Chronique Livre : LA VALSE DES TULIPES de Ibon Martín sur Quatre Sans Quatre

Quatre Sans Quatrième… de couv…

Bienvenue dans l’estuaire d’Urdaibai, poumon de la Biscaye, un espace naturel d’une beauté stupéfiante qui s’étend des marécages de Gernika aux falaises déchiquetées de la mer Cantabrique.

Ce paradis, qui vit au rythme des marées, voit soudain sa tranquillité mise à mal par le meurtre de plusieurs femmes, toutes âgées d’une cinquantaine d’années.

Ane, une jeune inspectrice de Bilbao, férue de rock, de surf et de mythologie celte, est aux commandes d’une nouvelle unité d’élite chargée de résoudre l’affaire avant que la presse ne fasse souffler un vent de panique sur toute la région.

L’enquête ne tarde pas à révéler que les victimes ont en commun une tulipe rouge sur le corps et une année blanche dans leur CV. En 1979, quittant alors l’adolescence, elles seraient toutes allées passer une année à Lourdes, “missionnées” par un couvent de Gernika. Dans quel but ?


L’extrait

« Santi respire à fond. La vie lui sourit
Il aime ce monde, un territoire qui suit encore le rythme de la nature. En plein xxie siècle, ce sont encore les marées qui commandent en Urdaibai. Qui tracent les contours d’une carte où la mer et la terre s’enlacent harmonieusement. Mollement bercé par les cahots du train, l’esprit de Santi s’envole vers son foyer. La situation s’arrange. Il y a eu une période difficile entre Natalia et lui, mais tout redevient comme avant. Ils vont bientôt fêter leurs vingt-cinq ans de mariage, et il tient à marquer le coup.
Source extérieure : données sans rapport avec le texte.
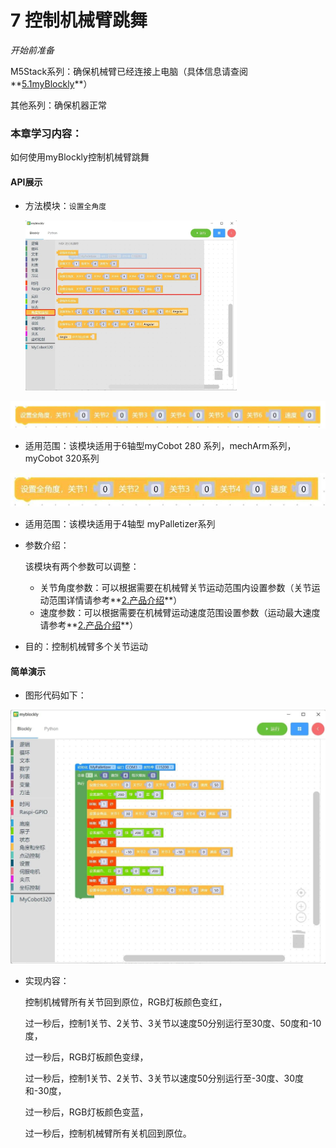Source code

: # 7 控制机械臂跳舞

<i>开始前准备</i>

M5Stack系列：确保机械臂已经连接上电脑（具体信息请查阅**[5.1myBlockly](https://docs.elephantrobotics.com/docs/gitbook/5-ProgramingApplication-myblockly-uiflow-mind/5.1-myblockly/)**）

其他系列：确保机器正常

### 本章学习内容：

如何使用myBlockly控制机械臂跳舞

#### API展示

* 方法模块：`设置全角度`

  <img src="../../../../resource\3-FunctionsAndApplications\6.developmentGuide\myBlocklyAndUlFlow\dance/控制机械臂跳舞1.jpg" style="zoom: 33%;" />



<img src="../../../../resource\3-FunctionsAndApplications\6.developmentGuide\myBlocklyAndUlFlow\dance/控制机械臂跳舞2.jpg" style="zoom: 67%;" />

* 适用范围：该模块适用于6轴型myCobot 280 系列，mechArm系列，myCobot 320系列

<img src="../../../../resource\3-FunctionsAndApplications\6.developmentGuide\myBlocklyAndUlFlow\dance/控制机械臂跳舞3.jpg" style="zoom: 67%;" />

* 适用范围：该模块适用于4轴型 myPalletizer系列

* 参数介绍：

  该模块有两个参数可以调整：

  * 关节角度参数：可以根据需要在机械臂关节运动范围内设置参数（关节运动范围详情请参考**[2.产品介绍](https://docs.elephantrobotics.com/docs/gitbook/2-serialproduct/2-buy.html)**）
  * 速度参数：可以根据需要在机械臂运动速度范围设置参数（运动最大速度请参考**[2.产品介绍](https://docs.elephantrobotics.com/docs/gitbook/2-serialproduct/2-buy.html)**）

* 目的：控制机械臂多个关节运动

#### 简单演示

* 图形代码如下：

<img src="../../../../resource\3-FunctionsAndApplications\6.developmentGuide\myBlocklyAndUlFlow\dance/控制机械臂跳舞demo.jpg" style="zoom: 50%;" />

* 实现内容：

  控制机械臂所有关节回到原位，RGB灯板颜色变红，

  过一秒后，控制1关节、2关节、3关节以速度50分别运行至30度、50度和-10度，

  过一秒后，RGB灯板颜色变绿，

  过一秒后，控制1关节、2关节、3关节以速度50分别运行至-30度、30度和-30度，

  过一秒后，RGB灯板颜色变蓝，

  过一秒后，控制机械臂所有关机回到原位。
La voie réclame son attention. Un cormoran, noir comme la nuit, s’envole au passage du train et plonge dans les eaux vertes qui s’étendent maintenant devant lui. Quelques secondes plus tard, l’oiseau émerge, un poisson argenté au bec, qu’il secoue vivement, peut-être pour solliciter les acclamations des rares voyageurs. Tout cela plairait beaucoup à Natalia. Un instant, Santi l’imagine assise à côté de lui dans la cabine. C’est contre toutes les règles, mais juste une fois, ce n’est pas grave. Sa femme le mérite ; lui aussi, après vingt-deux années sous la grande ville. Il est bien placé pour lui expliquer la beauté qu’il contemple tous les jours, aux commandes du train régional. Natalia… Natalia… Rien ne compte davantage dans sa vie. Il n’a personne d’autre à aimer, pas d’enfant. Le dernier obstacle a été franchi et maintenant il peut de nouveau rêver de vieillir auprès d’elle. Son regard, son sourire… Son visage lui apparaît de l’autre côté de la vitre, fondu dans le paysage, et il lui sourit, bien sûr. Elle aussi, elle aime ses pro - jets. La vision est si réaliste que le machiniste cligne des yeux pour revenir à la réalité. Il les rouvre et Natalia est toujours là, assise sur une chaise, au milieu de la voie. En regardant plus attentivement ses lèvres, Santi comprend que ce n’est pas un sourire. Elle crie. De toutes ses forces. Malgré les bruits du roulement, le conducteur l’entend. Tout se déroule très vite, mais Santi a l’impression de le vivre au ralenti. Implacable, le train dévore la distance qui les sépare.
— Non ! Natalia, non ! Sors de là ! hurle le machiniste en actionnant le freinage d’urgence. Un crissement métallique et pénétrant accompagne la secousse qui ébranle le convoi. Derrière la porte de sécurité, on entend les plaintes de quelques voyageurs, surpris par le coup de frein. Dans les yeux de sa femme, Santi lit une terreur comme il n’en a jamais vu. Ses propres yeux n’expriment sans doute pas un message plus rassurant. Il est trop tard. Un train ne peut pas s’arrêter net. Natalia est condamnée.
- Sors de là ! crie Santi en se prenant la tête à deux mains.
Sa voix est brisée, déchirante. – Allez, sors de là !
En vain. Les cordes qui attachent Natalia à la chaise l’empêchent de bouger. Elle ne peut que hurler. Et attendre que le train de son mari mette un terme à sa route. » (p. 7-8-9)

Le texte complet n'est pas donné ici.